Founded in 1926 on land bought from the Gentlemen Ecclesiastics of the Seminary of St. Sulpice (to whom Louis XIV of France had awarded seigneurial rights to the whole island of Montreal in 1663), and known for almost all of its glorious history as the Montreal Badminton & Squash Club (MB&SC), this venerable institution was purchased and re-named last spring by Leonard Schlemm Jr., a lifelong member and the co-founder and former chairman of Fitness Holdings Worldwide, the largest operator of fitness centers in the world, with U. S. $ 1 billion in annual revenue.

Mr. Schlemm’s father, a member since 1929, was an accomplished racquets man, winner of multiple national titles in both badminton and squash and the holder (co-holder actually, since all of his squash titles came in doubles competition) of four of the 84 (!) national or international squash championships (and of one of the 33 such badminton titles) that have been won over the years by MB&SC members.

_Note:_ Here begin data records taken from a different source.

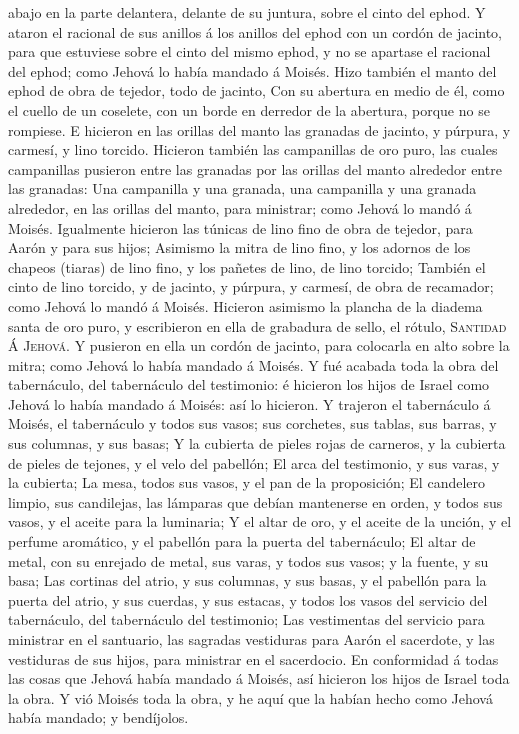 abajo en la parte delantera, delante de su juntura, sobre el cinto del
ephod.  Y ataron el racional de sus anillos á los anillos
del ephod con un cordón de jacinto, para que estuviese sobre el cinto
del mismo ephod, y no se apartase el racional del ephod; como Jehová lo
había mandado á Moisés.  Hizo también el manto del ephod
de obra de tejedor, todo de jacinto,  Con su abertura en
medio de él, como el cuello de un coselete, con un borde en derredor de
la abertura, porque no se rompiese.  E hicieron en las
orillas del manto las granadas de jacinto, y púrpura, y carmesí, y lino
torcido.  Hicieron también las campanillas de oro puro,
las cuales campanillas pusieron entre las granadas por las orillas del
manto alrededor entre las granadas:  Una campanilla y una
granada, una campanilla y una granada alrededor, en las orillas del
manto, para ministrar; como Jehová lo mandó á Moisés. 
Igualmente hicieron las túnicas de lino fino de obra de tejedor, para
Aarón y para sus hijos;  Asimismo la mitra de lino fino,
y los adornos de los chapeos (tiaras) de lino fino, y los pañetes de
lino, de lino torcido;  También el cinto de lino torcido,
y de jacinto, y púrpura, y carmesí, de obra de recamador; como Jehová lo
mandó á Moisés.  Hicieron asimismo la plancha de la
diadema santa de oro puro, y escribieron en ella de grabadura de sello,
el rótulo, \textsc{Santidad} Á \textsc{Jehová}.  Y
pusieron en ella un cordón de jacinto, para colocarla en alto sobre la
mitra; como Jehová lo había mandado á Moisés.  Y fué
acabada toda la obra del tabernáculo, del tabernáculo del testimonio: é
hicieron los hijos de Israel como Jehová lo había mandado á Moisés: así
lo hicieron.  Y trajeron el tabernáculo á Moisés, el
tabernáculo y todos sus vasos; sus corchetes, sus tablas, sus barras, y
sus columnas, y sus basas;  Y la cubierta de pieles rojas
de carneros, y la cubierta de pieles de tejones, y el velo del pabellón;
 El arca del testimonio, y sus varas, y la cubierta;
 La mesa, todos sus vasos, y el pan de la proposición;
 El candelero limpio, sus candilejas, las lámparas que
debían mantenerse en orden, y todos sus vasos, y el aceite para la
luminaria;  Y el altar de oro, y el aceite de la unción,
y el perfume aromático, y el pabellón para la puerta del tabernáculo;
 El altar de metal, con su enrejado de metal, sus varas,
y todos sus vasos; y la fuente, y su basa;  Las cortinas
del atrio, y sus columnas, y sus basas, y el pabellón para la puerta del
atrio, y sus cuerdas, y sus estacas, y todos los vasos del servicio del
tabernáculo, del tabernáculo del testimonio;  Las
vestimentas del servicio para ministrar en el santuario, las sagradas
vestiduras para Aarón el sacerdote, y las vestiduras de sus hijos, para
ministrar en el sacerdocio.  En conformidad á todas las
cosas que Jehová había mandado á Moisés, así hicieron los hijos de
Israel toda la obra.  Y vió Moisés toda la obra, y he
aquí que la habían hecho como Jehová había mandado; y bendíjolos.

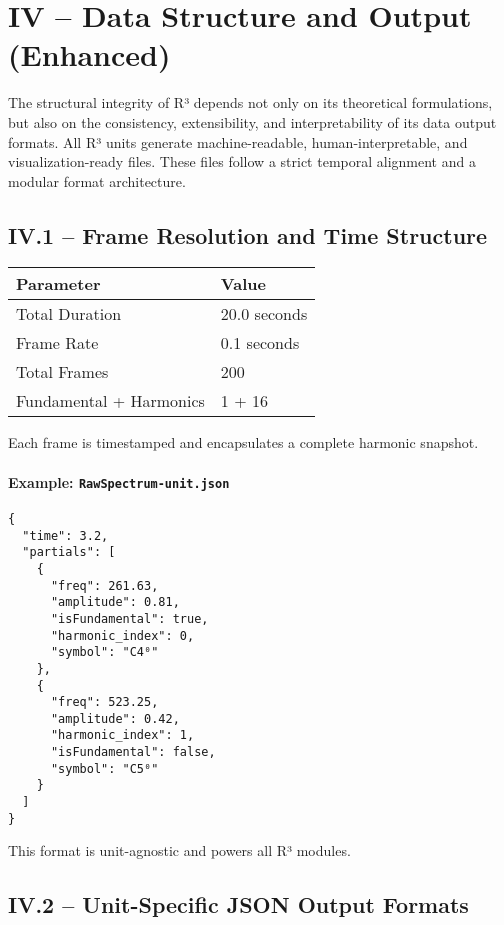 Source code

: \documentclass{article}
\begin{document}
\section*{IV – Data Structure and Output (Enhanced)}

The structural integrity of R³ depends not only on its theoretical formulations, but also on the consistency, extensibility, and interpretability of its data output formats. All R³ units generate machine-readable, human-interpretable, and visualization-ready files. These files follow a strict temporal alignment and a modular format architecture.

\subsection*{IV.1 – Frame Resolution and Time Structure}

\begin{center}
\begin{tabular}{|l|l|}
\hline
\textbf{Parameter} & \textbf{Value} \\
\hline
Total Duration & 20.0 seconds \\
Frame Rate & 0.1 seconds \\
Total Frames & 200 \\
Fundamental + Harmonics & 1 + 16 \\
\hline
\end{tabular}
\end{center}

Each frame is timestamped and encapsulates a complete harmonic snapshot.

\paragraph{Example: \texttt{RawSpectrum-unit.json}}

\begin{verbatim}
{
  "time": 3.2,
  "partials": [
    {
      "freq": 261.63,
      "amplitude": 0.81,
      "isFundamental": true,
      "harmonic_index": 0,
      "symbol": "C4⁰"
    },
    {
      "freq": 523.25,
      "amplitude": 0.42,
      "harmonic_index": 1,
      "isFundamental": false,
      "symbol": "C5⁰"
    }
  ]
}
\end{verbatim}

This format is unit-agnostic and powers all R³ modules.

\subsection*{IV.2 – Unit-Specific JSON Output Formats}
\end{document}

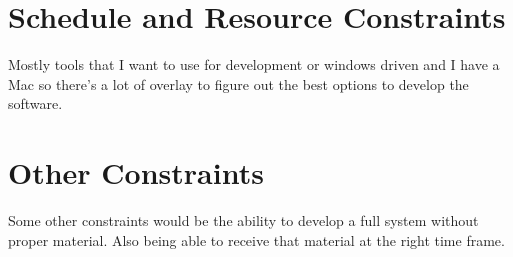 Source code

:\section{Schedule and Resource Constraints}
\label{loc:RWO_ScheduleAndResourceConstraints}
% 

Mostly tools that I want to use for development or windows driven and I have a Mac so there's a lot of overlay to figure out the best options to develop the software.

\section{Other Constraints}
\label{loc:RWO_OtherConstraints}
% 

Some other constraints would be the ability to develop a full system without proper material. Also being able to receive that material at the right time frame. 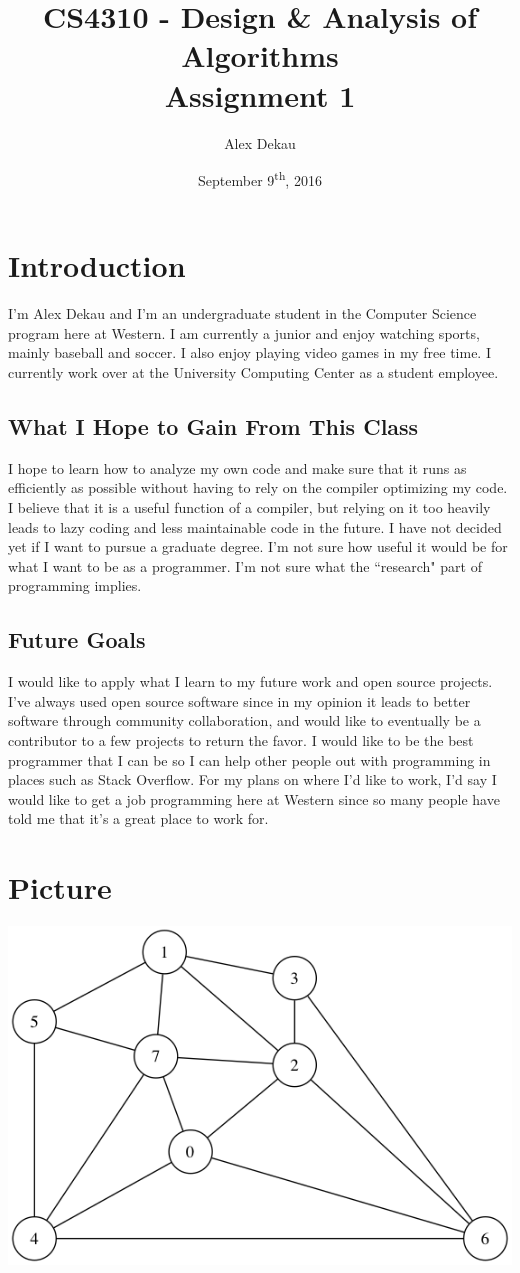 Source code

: \documentclass[11pt,oneside]{article}
\begin{document}
\title{CS4310 - Design \& Analysis of Algorithms\\Assignment 1}
\author{Alex Dekau}
\date{September 9\textsuperscript{th}, 2016}
\maketitle
\tableofcontents

\section{Introduction}
I'm Alex Dekau and I'm an undergraduate student in the Computer Science program here at Western. I am currently a junior and enjoy watching sports, mainly baseball and soccer. I also enjoy playing video games in my free time. I currently work over at the University Computing Center as a student employee.

\subsection{What I Hope to Gain From This Class}
I hope to learn how to analyze my own code and make sure that it runs as efficiently as possible without having to rely on the compiler optimizing my code. I believe that it is a useful function of a compiler, but relying on it too heavily leads to lazy coding and less maintainable code in the future. I have not decided yet if I want to pursue a graduate degree. I'm not sure how useful it would be for what I want to be as a programmer. I'm not sure what the ``research" part of programming implies.

\subsection{Future Goals}
I would like to apply what I learn to my future work and open source projects. I've always used open source software since in my opinion it leads to better software through community collaboration, and would like to eventually be a contributor to a few projects to return the favor. I would like to be the best programmer that I can be so I can help other people out with programming in places such as Stack Overflow. For my plans on where I'd like to work, I'd say I would like to get a job programming here at Western since so many people have told me that it's a great place to work for. 


\section{Picture}
\begin{center}
\includegraphics[scale=0.75]{graph.png}
\end{center}
\end{document}
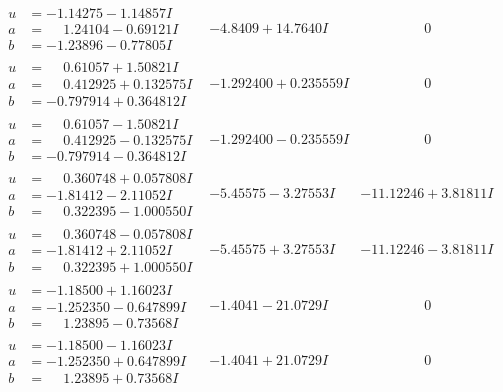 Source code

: \documentclass[1p]{elsarticle_modified}
\theoremstyle{definition}
\begin{document}
$$\begin{array}{c|c|c}
\begin{aligned}
u &= -1.14275 - 1.14857 I \\
a &= \phantom{-}1.24104 - 0.69121 I \\
b &= -1.23896 - 0.77805 I\end{aligned}
 & -4.8409 + 14.7640 I & \phantom{-0.000000 } 0 \\ \hline\begin{aligned}
u &= \phantom{-}0.61057 + 1.50821 I \\
a &= \phantom{-}0.412925 + 0.132575 I \\
b &= -0.797914 + 0.364812 I\end{aligned}
 & -1.292400 + 0.235559 I & \phantom{-0.000000 } 0 \\ \hline\begin{aligned}
u &= \phantom{-}0.61057 - 1.50821 I \\
a &= \phantom{-}0.412925 - 0.132575 I \\
b &= -0.797914 - 0.364812 I\end{aligned}
 & -1.292400 - 0.235559 I & \phantom{-0.000000 } 0 \\ \hline\begin{aligned}
u &= \phantom{-}0.360748 + 0.057808 I \\
a &= -1.81412 - 2.11052 I \\
b &= \phantom{-}0.322395 - 1.000550 I\end{aligned}
 & -5.45575 - 3.27553 I & -11.12246 + 3.81811 I \\ \hline\begin{aligned}
u &= \phantom{-}0.360748 - 0.057808 I \\
a &= -1.81412 + 2.11052 I \\
b &= \phantom{-}0.322395 + 1.000550 I\end{aligned}
 & -5.45575 + 3.27553 I & -11.12246 - 3.81811 I \\ \hline\begin{aligned}
u &= -1.18500 + 1.16023 I \\
a &= -1.252350 - 0.647899 I \\
b &= \phantom{-}1.23895 - 0.73568 I\end{aligned}
 & -1.4041 - 21.0729 I & \phantom{-0.000000 } 0 \\ \hline\begin{aligned}
u &= -1.18500 - 1.16023 I \\
a &= -1.252350 + 0.647899 I \\
b &= \phantom{-}1.23895 + 0.73568 I\end{aligned}
 & -1.4041 + 21.0729 I & \phantom{-0.000000 } 0 \\ \hline\begin{aligned}

\end{aligned}
\end{array}$$
\end{document}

Included in
this number are two-time U. S. National Men’s champions Colin Adair (’68 and ’71) and Michael Desaulniers (’78 and ’80), later the top-ranked WPSA player and winner of the ’81 WPSA Championship and ’82 North American Open, and three-time Canadian National champion John Smith-Chapman, considered one of the greatest Canadian players in history, in whose honor a prestigious annual invitational doubles tournament, affectionately known as “The Smitty”, has been held ever since he collapsed and died in the locker room immediately after a singles game in 1987 at the premature age of just 49.

It was the latter who made the tongue-in-cheek comment that symbolized the dominance the MB&SC torch-bearers were enjoying over the entire North American amateur squash scene during the late 1960’s. This phenomenon was solidly signaled by the U. S. Five-Man Team championship won by an all-MB&SC entry (the first time a victorious entrant in this decades-old competition consisted entirely of members of a single club) that wasn’t even allowed to use its two best players, since Adair and Smith-Chapman were both playing in the concomitant individual championship that weekend! (When those five were later joined by Adair and Smith-Chapman in the 32-team Centennial Tournament, the rest of the field wasn’t even close.)

But an even better example occurred at the USSRA National Singles in Boston the following year, whose semi-final slots were filled by Sam Howe and three MB&SC members. After Adair had defeated Howe in the first semi, thereby guaranteeing that two MB&SC members would meet in the final, the tournament chairman spotted the three club mates sitting together in the locker room and approached the trio to offer congratulations, only to be greeted by Smith-Chapman, who deadpanned, “We’ve had enough for now. We’ll finish the tournament next week at our own club.” He was only joking, of course, and Peter Martin went on to defeat Smith-Chapman in the other semi-final before losing to Adair in the title match.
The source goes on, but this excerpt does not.